Richard Ennis, Executive Director, Melbourne International Airport

Melbourne International Airport has enjoyed its fair share of banner years lately. First there was the Embraer economic development coup in 2008; then a record 59 percent increase in passenger traffic in 2010. Most recently, MLB helped secure more than 1,000 new Space Coast jobs.

That kind of success was made possible by a strong partnership between the Melbourne Airport Authority Board and the airport’s Executive Director Richard A. Ennis.

Much has changed since Ennis took over as executive director in 2005. Supported by what he calls a “visionary board, with checks and balances in place,” Ennis and the MAA have chalked up successes other regional airports have only dreamed of earning.

In the span of eight years, the airport has lured U.S. Airways back into the fold and passenger traffic has climbed, breaking the 400,000 mark in 2012 for the second time in a decade. More significantly, Melbourne International Airport has emerged as a powerhouse economic engine for the Space Coast.

“Richard Ennis is the epitome of tenacity and perseverance,” said Christine Michaels, Melbourne Regional Chamber of Commerce president. “Without his relentless efforts, Melbourne International Airport would not have the carriers and services we enjoy today, which enable our tourism efforts to grow.”

Setting the Course

Early on, Ennis and the MAA Board recognized that in a deteriorating economy an alternative revenue stream was needed. They soon developed a strategy to establish MLB in a new and potentially lucrative arena. “We succeeded in positioning Melbourne International Airport, not only as a closer, convenient alternative to Orlando for travelers, but also as a prime location for aviation and aerospace industry,” said longtime MAA Chairman Harry Goode.

Indeed, the strategy has redefined the airport.

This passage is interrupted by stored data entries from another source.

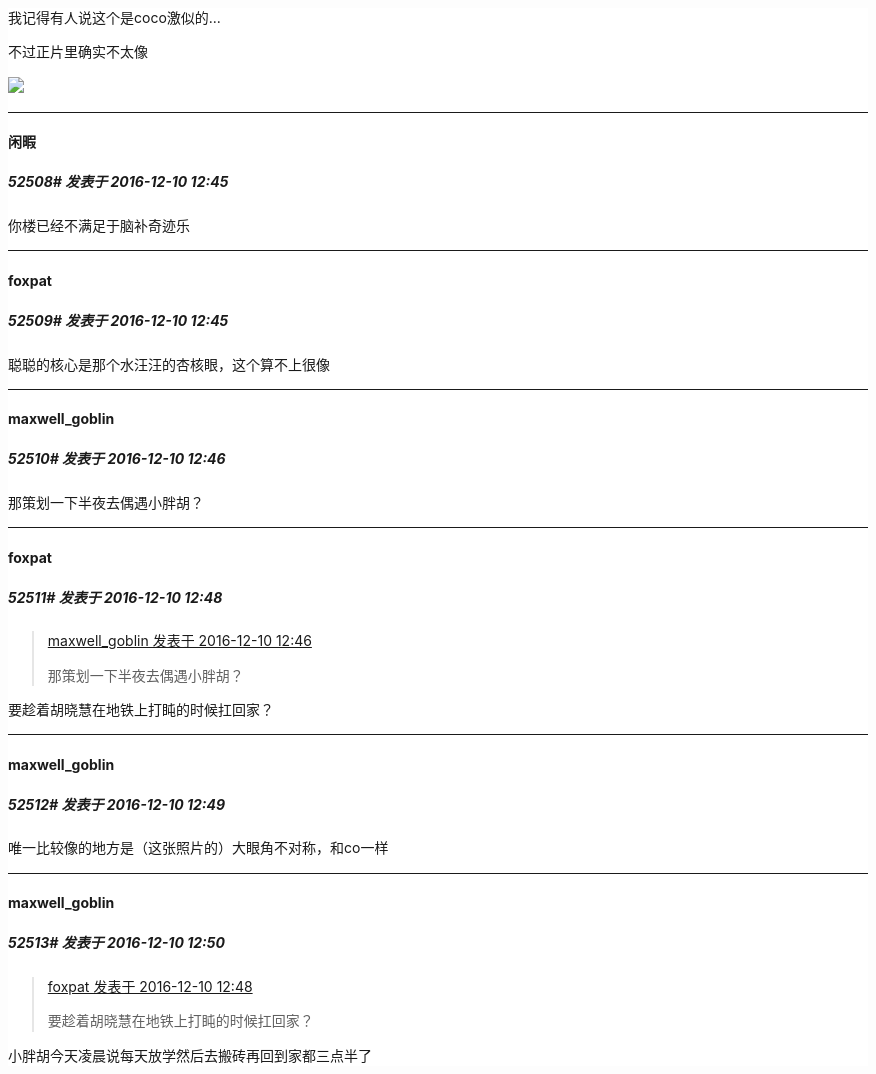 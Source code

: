 我记得有人说这个是coco激似的...

不过正片里确实不太像

<img src="http://ww3.sinaimg.cn/mw690/52e9f246gw1fallgofm74j20iz0sgn0e.jpg" referrerpolicy="no-referrer">

*****

####  闲暇  
##### 52508#       发表于 2016-12-10 12:45

你楼已经不满足于脑补奇迹乐

*****

####  foxpat  
##### 52509#       发表于 2016-12-10 12:45

聪聪的核心是那个水汪汪的杏核眼，这个算不上很像

*****

####  maxwell_goblin  
##### 52510#       发表于 2016-12-10 12:46

那策划一下半夜去偶遇小胖胡？

*****

####  foxpat  
##### 52511#       发表于 2016-12-10 12:48

<blockquote><a href="httphttps://bbs.saraba1st.com/2b/forum.php?mod=redirect&amp;goto=findpost&amp;pid=34441046&amp;ptid=1105387" target="_blank">maxwell_goblin 发表于 2016-12-10 12:46</a>

那策划一下半夜去偶遇小胖胡？</blockquote>
要趁着胡晓慧在地铁上打盹的时候扛回家？

*****

####  maxwell_goblin  
##### 52512#       发表于 2016-12-10 12:49

唯一比较像的地方是（这张照片的）大眼角不对称，和co一样

*****

####  maxwell_goblin  
##### 52513#       发表于 2016-12-10 12:50

<blockquote><a href="httphttps://bbs.saraba1st.com/2b/forum.php?mod=redirect&amp;goto=findpost&amp;pid=34441065&amp;ptid=1105387" target="_blank">foxpat 发表于 2016-12-10 12:48</a>

要趁着胡晓慧在地铁上打盹的时候扛回家？</blockquote>
小胖胡今天凌晨说每天放学然后去搬砖再回到家都三点半了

Today, it is one of the world’s fastest growing aviation and aerospace manufacturing and maintenance hubs.

The transformation began in 2008 when the airport landed the coveted Embraer aircraft assembly plant and customer center. Securing the world’s third-largest aviation manufacturer as a tenant was clearly reason to celebrate. But the real dividend was that Embraer’s presence put Melbourne International on the economic development map.

Since then, the airport has landed aviation maintenance giants AAR Airlift Group and MidairUSA as well as ancillary service providers, such as Brazilian design firm Archo Solutions Engineering. Embraer expanded its footprint by adding an engineering center in 2012. Earlier this year, Northrop Grumman announced that Melbourne would be home to its new Manned Aircraft Design Center of Excellence and its reported 900 new jobs.

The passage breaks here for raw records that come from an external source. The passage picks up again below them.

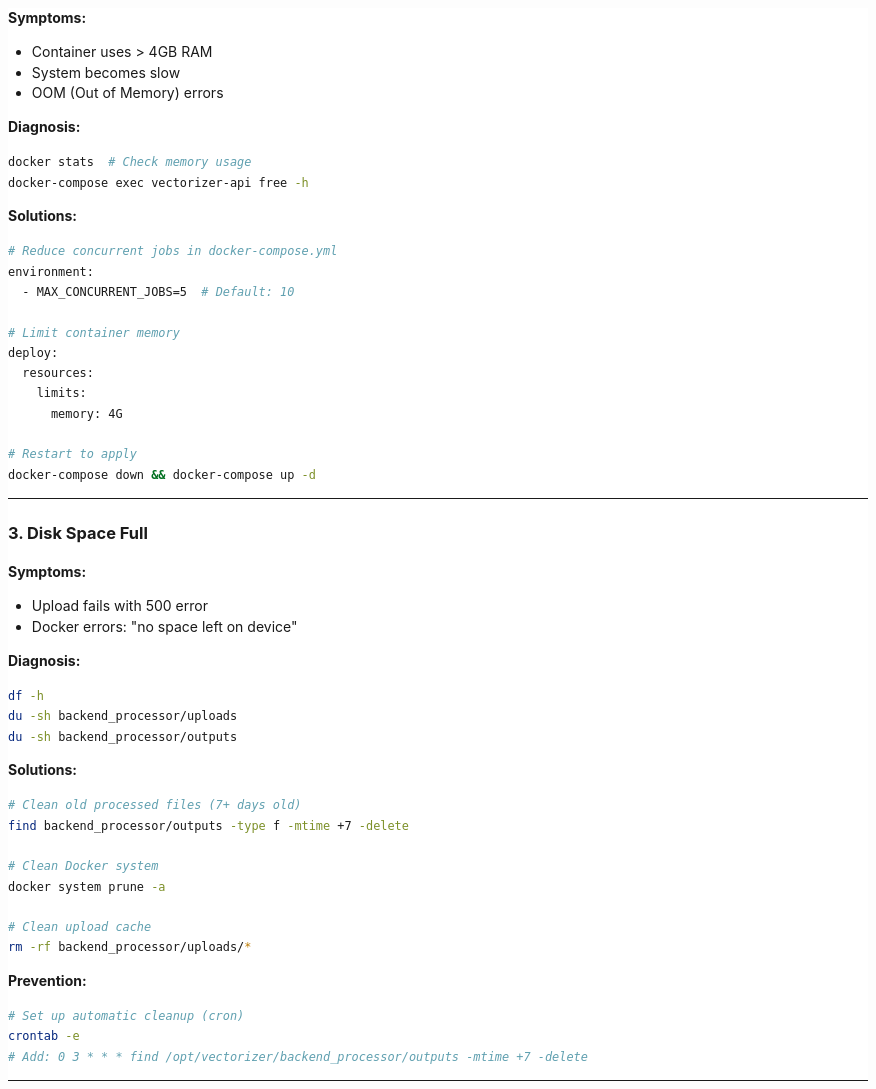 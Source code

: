 **Symptoms:**
- Container uses > 4GB RAM
- System becomes slow
- OOM (Out of Memory) errors

**Diagnosis:**
```bash
docker stats  # Check memory usage
docker-compose exec vectorizer-api free -h
```

**Solutions:**
```bash
# Reduce concurrent jobs in docker-compose.yml
environment:
  - MAX_CONCURRENT_JOBS=5  # Default: 10

# Limit container memory
deploy:
  resources:
    limits:
      memory: 4G

# Restart to apply
docker-compose down && docker-compose up -d
```

---

### 3. Disk Space Full

**Symptoms:**
- Upload fails with 500 error
- Docker errors: "no space left on device"

**Diagnosis:**
```bash
df -h
du -sh backend_processor/uploads
du -sh backend_processor/outputs
```

**Solutions:**
```bash
# Clean old processed files (7+ days old)
find backend_processor/outputs -type f -mtime +7 -delete

# Clean Docker system
docker system prune -a

# Clean upload cache
rm -rf backend_processor/uploads/*
```

**Prevention:**
```bash
# Set up automatic cleanup (cron)
crontab -e
# Add: 0 3 * * * find /opt/vectorizer/backend_processor/outputs -mtime +7 -delete
```

---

All told, the additions have had a significant impact on the region’s economy, creating more than 2,400 new and temporary jobs, sparking more than $150 million in capital improvements and building more than 650,000 square feet of new manufacturing and maintenance space.

Team Effort, Team Success

“Key to our success was building great community partnerships with the state, the City of Melbourne, Brevard County and the local economic development commission,” Ennis said. “But we wouldn’t be where we are today without the vision shown by our Airport Authority Board and a fiscally responsible business plan.”

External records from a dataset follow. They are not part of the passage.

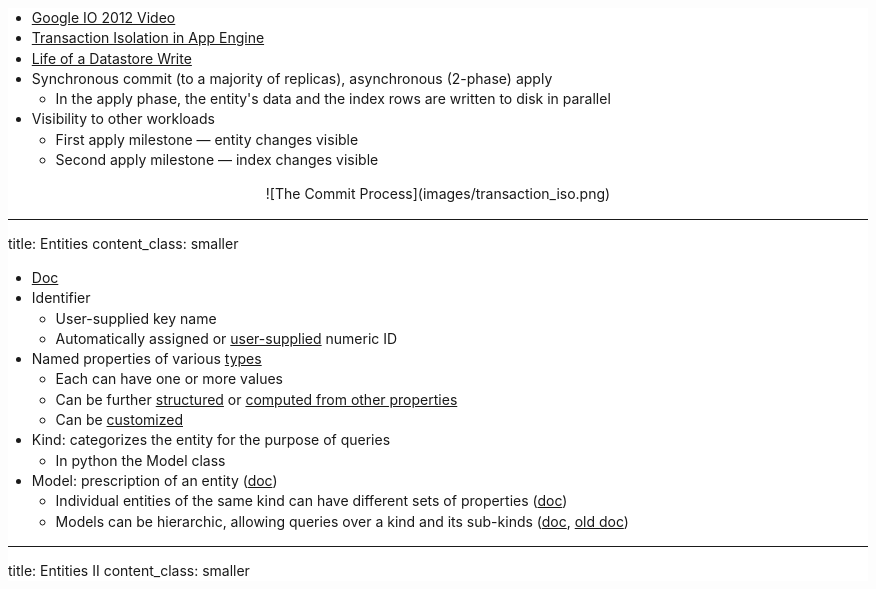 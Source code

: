 - [Google IO 2012 Video](https://www.youtube.com/watch?v=xO015C3R6dw)
- [Transaction Isolation in App Engine](https://developers.google.com/appengine/articles/transaction_isolation)
- [Life of a Datastore Write](https://developers.google.com/appengine/articles/life_of_write)
- Synchronous commit (to a majority of replicas), asynchronous (2-phase) apply
	- In the apply phase, the entity's data and the index rows are written to disk in parallel
- Visibility to other workloads
	- First apply milestone &mdash; entity changes visible
	- Second apply milestone &mdash; index changes visible

<center>![The Commit Process](images/transaction_iso.png)</center>

---

title: Entities
content_class: smaller

- [Doc](https://developers.google.com/appengine/docs/python/ndb/entities)
- Identifier
	- User-supplied key name 
	- Automatically assigned or [user-supplied](https://developers.google.com/appengine/docs/python/ndb/entities#numeric_keys) numeric ID
- Named properties of various [types](https://developers.google.com/appengine/docs/python/ndb/properties#types)
	- Each can have one or more values 
	- Can be further [structured](https://developers.google.com/appengine/docs/python/ndb/properties#structured) or [computed from other properties](https://developers.google.com/appengine/docs/python/ndb/properties#computed)
	- Can be [customized](https://developers.google.com/appengine/docs/python/ndb/subclassprop)
- Kind: categorizes the entity for the purpose of queries
	- In python the Model class
- Model: prescription of an entity ([doc](https://developers.google.com/appengine/docs/python/datastore/datamodeling))
	- Individual entities of the same kind can have different sets of properties ([doc](https://developers.google.com/appengine/docs/python/ndb/entities#expando))
	- Models can be hierarchic, allowing queries over a kind and its sub-kinds ([doc](https://developers.google.com/appengine/docs/python/ndb/polymodelclass), [old doc](https://developers.google.com/appengine/docs/python/datastore/datamodeling#The_PolyModel_Class))

---

title: Entities II
content_class: smaller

Business leaders recognize and appreciate the board’s vision and Ennis’ nose-to-the-grindstone approach. “His economic development savvy has come through time and time again to land us tenants that enhance the prestige and strength of our economic base,” Michaels said. “Richard’s experience and skills are truly assets to the economic development success of our region.”

From Ennis’ perspective, the bottom line is this: Consistent adherence to solid management practices and a dynamic business plan are at the heart of the airport’s success. The MAA’s support and input was crucial in crafting that approach, which has achieved significant success without raising tenant rates or depleting reserve funds.

“We got to where we are today because we have a business-minded board engaged in the development of this airport,” Ennis said. “Fortunately, we also have a truly dedicated staff that supports every aspect of our operation.”